In contrast, ASR is a statistical method that detects and suppresses short-term, atypical deviations from a reference EEG template, treating them as potential artifacts. It can operate in both data rejection and reconstruction modes, making it theoretically comparable to methods that aim to restore the original signal. Nevertheless, we decided not to include ASR in the comparative analysis for several reasons. First, ASR does not utilize direct information about the sources of muscle artifacts. Its operation is based on a statistical model of “clean” EEG and component variance analysis, without the ability to explicitly identify and separate muscle activity as an independent source. This contradicts our core assumption that effective EEG signal reconstruction should, as far as possible, leverage information from EMG channels. Moreover, we conducted tests using ASR on our dataset. As with the adaptive filters, the visual assessment of the EEG signals processed with ASR showed significant signal modifications, particularly in segments with artifacts. We observed waveform smoothing, amplitude changes, and waveform distortions, all of which could negatively affect subsequent analyses. Furthermore, ASR’s effectiveness was clearly subject-dependent, and even within the same recording session, there were instances where some artifacts were either insufficiently removed or removed too aggressively, resulting in undesirable signal distortions. For these reasons, despite ASR’s advantages in general EEG denoising applications, it was not included in our comparative analysis, which focused on reconstructing EEG signals contaminated with EMG artifacts while preserving their natural structure.

6.9. Further Work

Further research should involve recording data that include other types of artifacts while simultaneously presenting stimuli that elicit SSVEP responses. This may be challenging, as interference from EMG artifacts—such as blinking or eye movements—can make it difficult to maintain focus on the flickering visual stimulus and thus prevent SSVEP generation. In future work, it may also be beneficial to present multiple SSVEP stimuli to each participant. This would allow for the use of alternative measures of SSVEP usefulness in brain–computer interfaces, such as classification accuracy. Future studies could focus on further reducing the number of network parameters, for example by applying techniques such as CNN-LSTM distillation.

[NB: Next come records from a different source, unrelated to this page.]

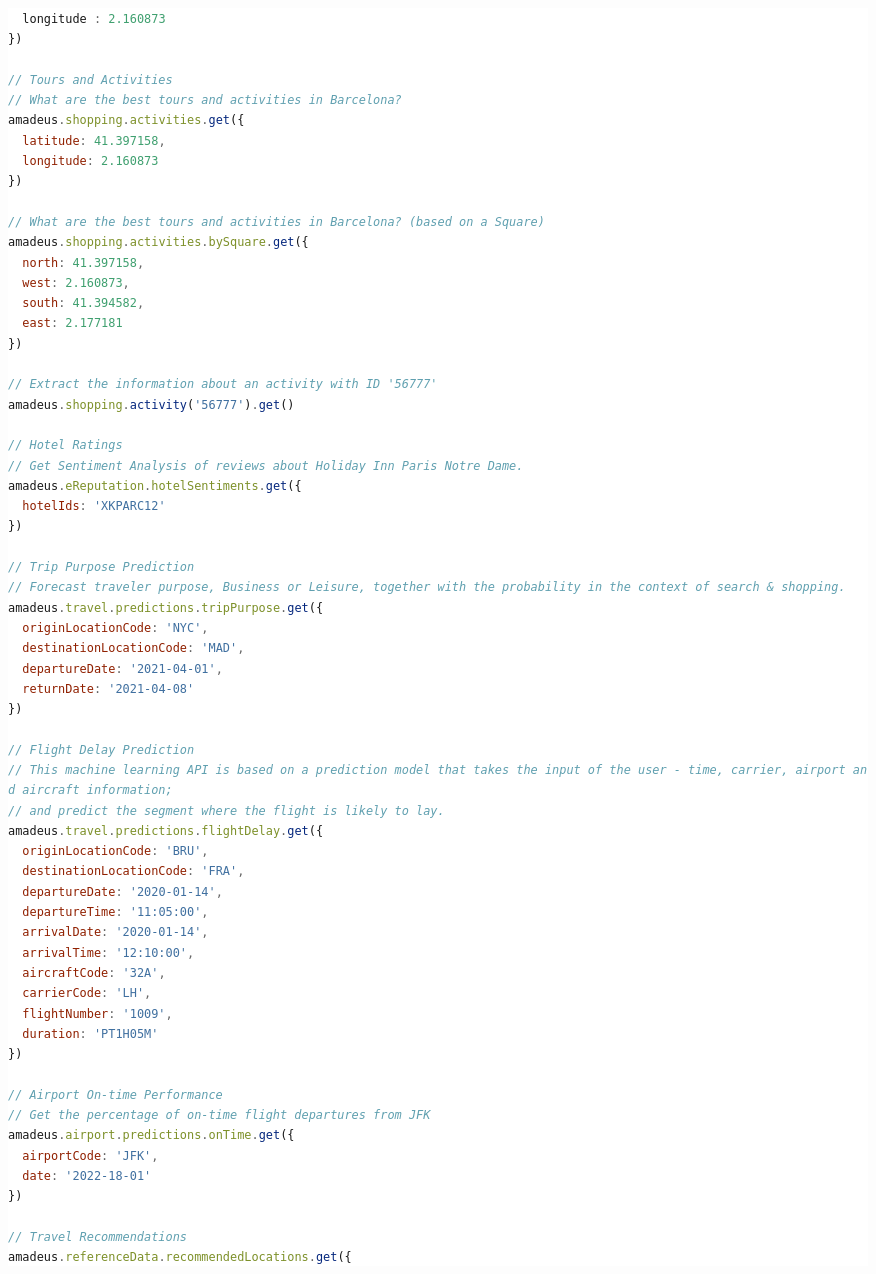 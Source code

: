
 ```js
  longitude : 2.160873
})

// Tours and Activities
// What are the best tours and activities in Barcelona?
amadeus.shopping.activities.get({
  latitude: 41.397158,
  longitude: 2.160873
})

// What are the best tours and activities in Barcelona? (based on a Square)
amadeus.shopping.activities.bySquare.get({
  north: 41.397158,
  west: 2.160873,
  south: 41.394582,
  east: 2.177181
})

// Extract the information about an activity with ID '56777'
amadeus.shopping.activity('56777').get()

// Hotel Ratings
// Get Sentiment Analysis of reviews about Holiday Inn Paris Notre Dame.
amadeus.eReputation.hotelSentiments.get({
  hotelIds: 'XKPARC12'
})

// Trip Purpose Prediction
// Forecast traveler purpose, Business or Leisure, together with the probability in the context of search & shopping.
amadeus.travel.predictions.tripPurpose.get({
  originLocationCode: 'NYC',
  destinationLocationCode: 'MAD',
  departureDate: '2021-04-01',
  returnDate: '2021-04-08'
})

// Flight Delay Prediction
// This machine learning API is based on a prediction model that takes the input of the user - time, carrier, airport and aircraft information;
// and predict the segment where the flight is likely to lay.
amadeus.travel.predictions.flightDelay.get({
  originLocationCode: 'BRU',
  destinationLocationCode: 'FRA',
  departureDate: '2020-01-14',
  departureTime: '11:05:00',
  arrivalDate: '2020-01-14',
  arrivalTime: '12:10:00',
  aircraftCode: '32A',
  carrierCode: 'LH',
  flightNumber: '1009',
  duration: 'PT1H05M'
})

// Airport On-time Performance
// Get the percentage of on-time flight departures from JFK
amadeus.airport.predictions.onTime.get({
  airportCode: 'JFK',
  date: '2022-18-01'
})

// Travel Recommendations
amadeus.referenceData.recommendedLocations.get({
``` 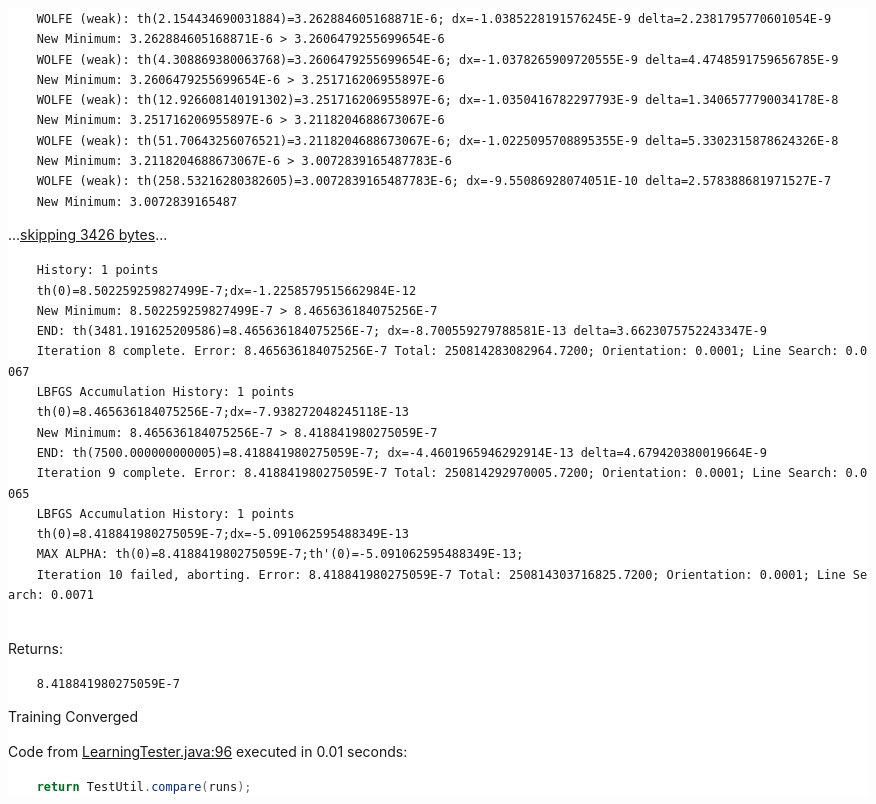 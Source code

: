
 ```
    WOLFE (weak): th(2.154434690031884)=3.262884605168871E-6; dx=-1.0385228191576245E-9 delta=2.2381795770601054E-9
    New Minimum: 3.262884605168871E-6 > 3.2606479255699654E-6
    WOLFE (weak): th(4.308869380063768)=3.2606479255699654E-6; dx=-1.0378265909720555E-9 delta=4.4748591759656785E-9
    New Minimum: 3.2606479255699654E-6 > 3.251716206955897E-6
    WOLFE (weak): th(12.926608140191302)=3.251716206955897E-6; dx=-1.0350416782297793E-9 delta=1.3406577790034178E-8
    New Minimum: 3.251716206955897E-6 > 3.2118204688673067E-6
    WOLFE (weak): th(51.70643256076521)=3.2118204688673067E-6; dx=-1.0225095708895355E-9 delta=5.3302315878624326E-8
    New Minimum: 3.2118204688673067E-6 > 3.0072839165487783E-6
    WOLFE (weak): th(258.53216280382605)=3.0072839165487783E-6; dx=-9.55086928074051E-10 delta=2.578388681971527E-7
    New Minimum: 3.0072839165487
```
...[skipping 3426 bytes](etc/10.txt)...
```
    History: 1 points
    th(0)=8.502259259827499E-7;dx=-1.2258579515662984E-12
    New Minimum: 8.502259259827499E-7 > 8.465636184075256E-7
    END: th(3481.191625209586)=8.465636184075256E-7; dx=-8.700559279788581E-13 delta=3.6623075752243347E-9
    Iteration 8 complete. Error: 8.465636184075256E-7 Total: 250814283082964.7200; Orientation: 0.0001; Line Search: 0.0067
    LBFGS Accumulation History: 1 points
    th(0)=8.465636184075256E-7;dx=-7.938272048245118E-13
    New Minimum: 8.465636184075256E-7 > 8.418841980275059E-7
    END: th(7500.000000000005)=8.418841980275059E-7; dx=-4.4601965946292914E-13 delta=4.679420380019664E-9
    Iteration 9 complete. Error: 8.418841980275059E-7 Total: 250814292970005.7200; Orientation: 0.0001; Line Search: 0.0065
    LBFGS Accumulation History: 1 points
    th(0)=8.418841980275059E-7;dx=-5.091062595488349E-13
    MAX ALPHA: th(0)=8.418841980275059E-7;th'(0)=-5.091062595488349E-13;
    Iteration 10 failed, aborting. Error: 8.418841980275059E-7 Total: 250814303716825.7200; Orientation: 0.0001; Line Search: 0.0071
    
```

Returns: 

```
    8.418841980275059E-7
```



Training Converged

Code from [LearningTester.java:96](../../../../../../../src/main/java/com/simiacryptus/mindseye/test/unit/LearningTester.java#L96) executed in 0.01 seconds: 
```java
    return TestUtil.compare(runs);
```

More detailed analyses are also needed to determine which of the currently used electrodes are truly necessary for recording EMG signals. It may turn out that a smaller number of EMG channels is sufficient, which would simplify and streamline the entire research process. Consideration should also be given to adapting the model for use on embedded and low-power platforms, particularly in real-time BCI applications.

7. Conclusions

Research indicates that adding extra EMG electrodes to monitor muscle artifact sources produces good results in removing such interference. The proposed CNN-LSTM effectively eliminates muscle artifacts while preserving the signal components crucial for analyzing SSVEP. Compared to other methods, such as linear regression or ICA, this approach demonstrates significantly better performance—minimally altering the useful signal and more effectively suppressing interference. Future studies should consider expanding the number of SSVEP stimuli, incorporating additional artifacts, and developing a new, more comprehensive research procedure.